What this task involves: Where the records hold the string "counted", show the whole line it sits on.

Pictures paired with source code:
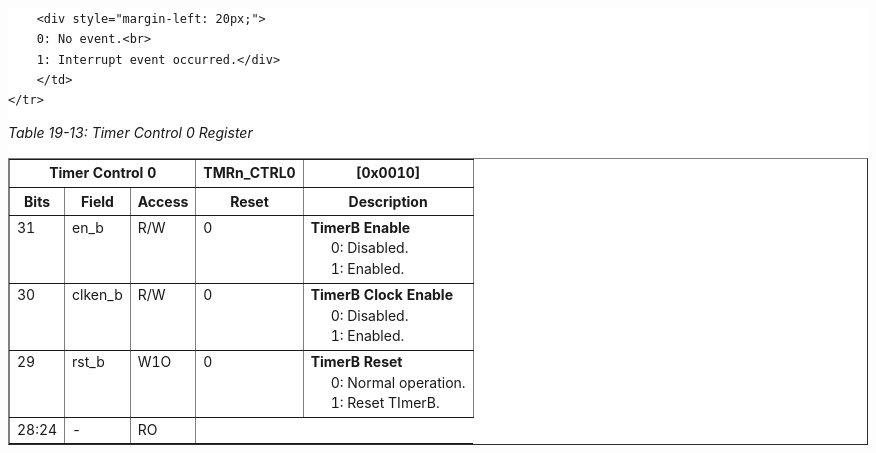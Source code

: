         <div style="margin-left: 20px;">
        0: No event.<br>
        1: Interrupt event occurred.</div>
        </td>
    </tr>
</tbody>
</table>

*Table 19-13: Timer Control 0 Register*
<a name="table19-13"></a>

<table border="1" cellpadding="5" cellspacing="0">
<thead>
    <tr>
        <th colspan="3">Timer Control 0</th>
        <th colspan="1">TMRn_CTRL0</th>
        <th>[0x0010]</th>
    </tr>
    <tr>
        <th>Bits</th>
        <th>Field</th>
        <th>Access</th>
        <th>Reset</th>
        <th>Description</th>
    </tr>
</thead>
<tbody>
    <tr>
        <td>31</td>
        <td>en_b</td>
        <td>R/W</td>
        <td>0</td>
        <td><strong>TimerB Enable</strong>
        <div style="margin-left: 20px;">
        0: Disabled.<br>
        1: Enabled.</div>
        </td>
    </tr>
    <tr>
        <td>30</td>
        <td>clken_b</td>
        <td>R/W</td>
        <td>0</td>
        <td><strong>TimerB Clock Enable</strong>
        <div style="margin-left: 20px;">
        0: Disabled.<br>
        1: Enabled.</div>
        </td>
    </tr>
    <tr>
        <td>29</td>
        <td>rst_b</td>
        <td>W1O</td>
        <td>0</td>
        <td><strong>TimerB Reset</strong>
        <div style="margin-left: 20px;">
        0: Normal operation.<br>
        1: Reset TImerB.</div>
        </td>
    </tr>
    <tr>
        <td>28:24</td>
        <td>-</td>
        <td>RO</td>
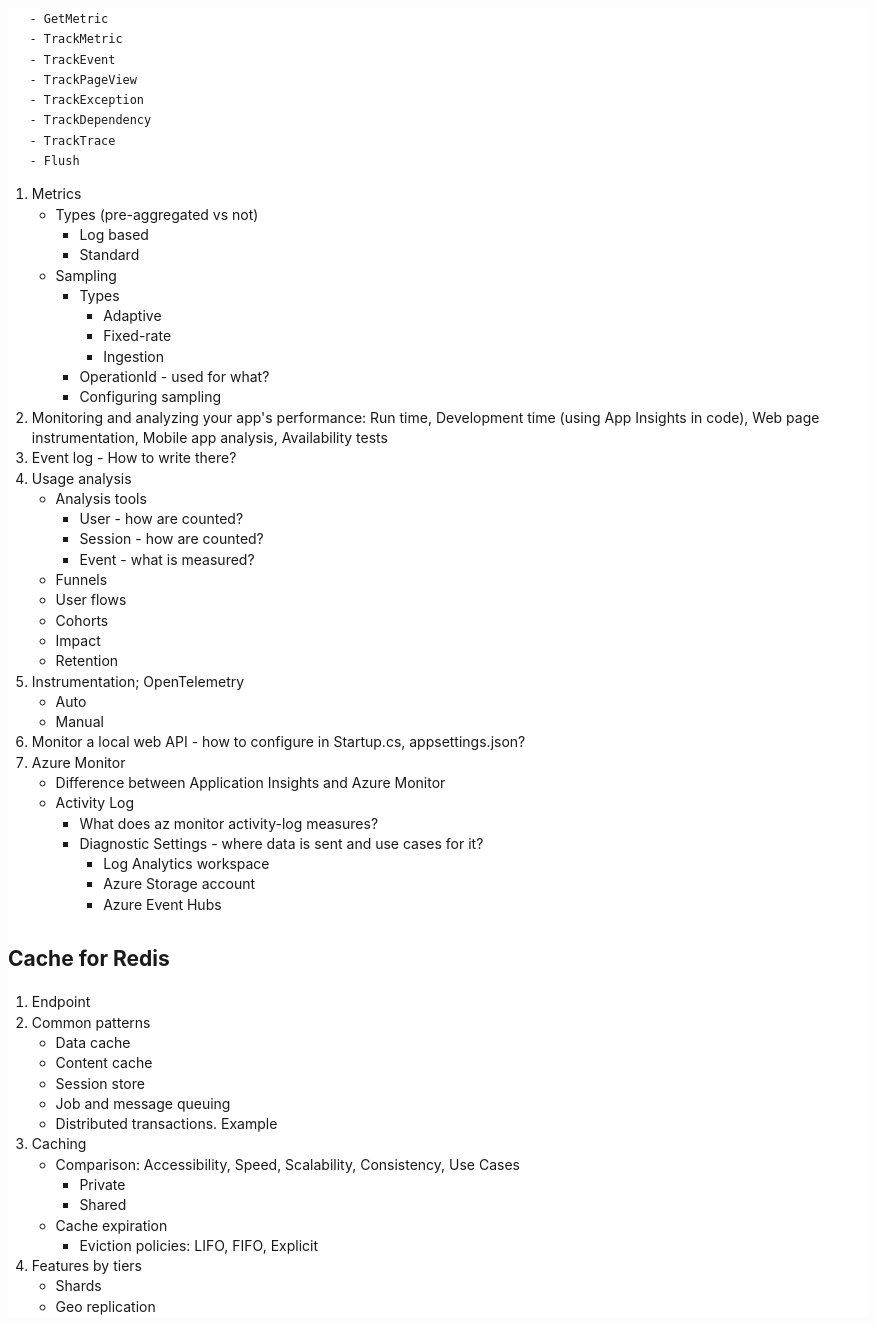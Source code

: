        - GetMetric
       - TrackMetric
       - TrackEvent
       - TrackPageView
       - TrackException
       - TrackDependency
       - TrackTrace
       - Flush
1. Metrics
   - Types (pre-aggregated vs not)
     - Log based
     - Standard
   - Sampling
     - Types
       - Adaptive
       - Fixed-rate
       - Ingestion
     - OperationId - used for what?
     - Configuring sampling
1. Monitoring and analyzing your app's performance: Run time, Development time (using App Insights in code), Web page instrumentation, Mobile app analysis, Availability tests
1. Event log - How to write there?
1. Usage analysis
   - Analysis tools
     - User - how are counted?
     - Session - how are counted?
     - Event - what is measured?
   - Funnels
   - User flows
   - Cohorts
   - Impact
   - Retention
1. Instrumentation; OpenTelemetry
   - Auto
   - Manual
1. Monitor a local web API - how to configure in Startup.cs, appsettings.json?
1. Azure Monitor
   - Difference between Application Insights and Azure Monitor
   - Activity Log
     - What does az monitor activity-log measures?
     - Diagnostic Settings - where data is sent and use cases for it?
       - Log Analytics workspace
       - Azure Storage account
       - Azure Event Hubs

## Cache for Redis

1. Endpoint
1. Common patterns
   - Data cache
   - Content cache
   - Session store
   - Job and message queuing
   - Distributed transactions. Example
1. Caching
   - Comparison: Accessibility, Speed, Scalability, Consistency, Use Cases
     - Private
     - Shared
   - Cache expiration
     - Eviction policies: LIFO, FIFO, Explicit
1. Features by tiers
   - Shards
   - Geo replication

Exercise response:
     - User - how are counted?
     - Session - how are counted?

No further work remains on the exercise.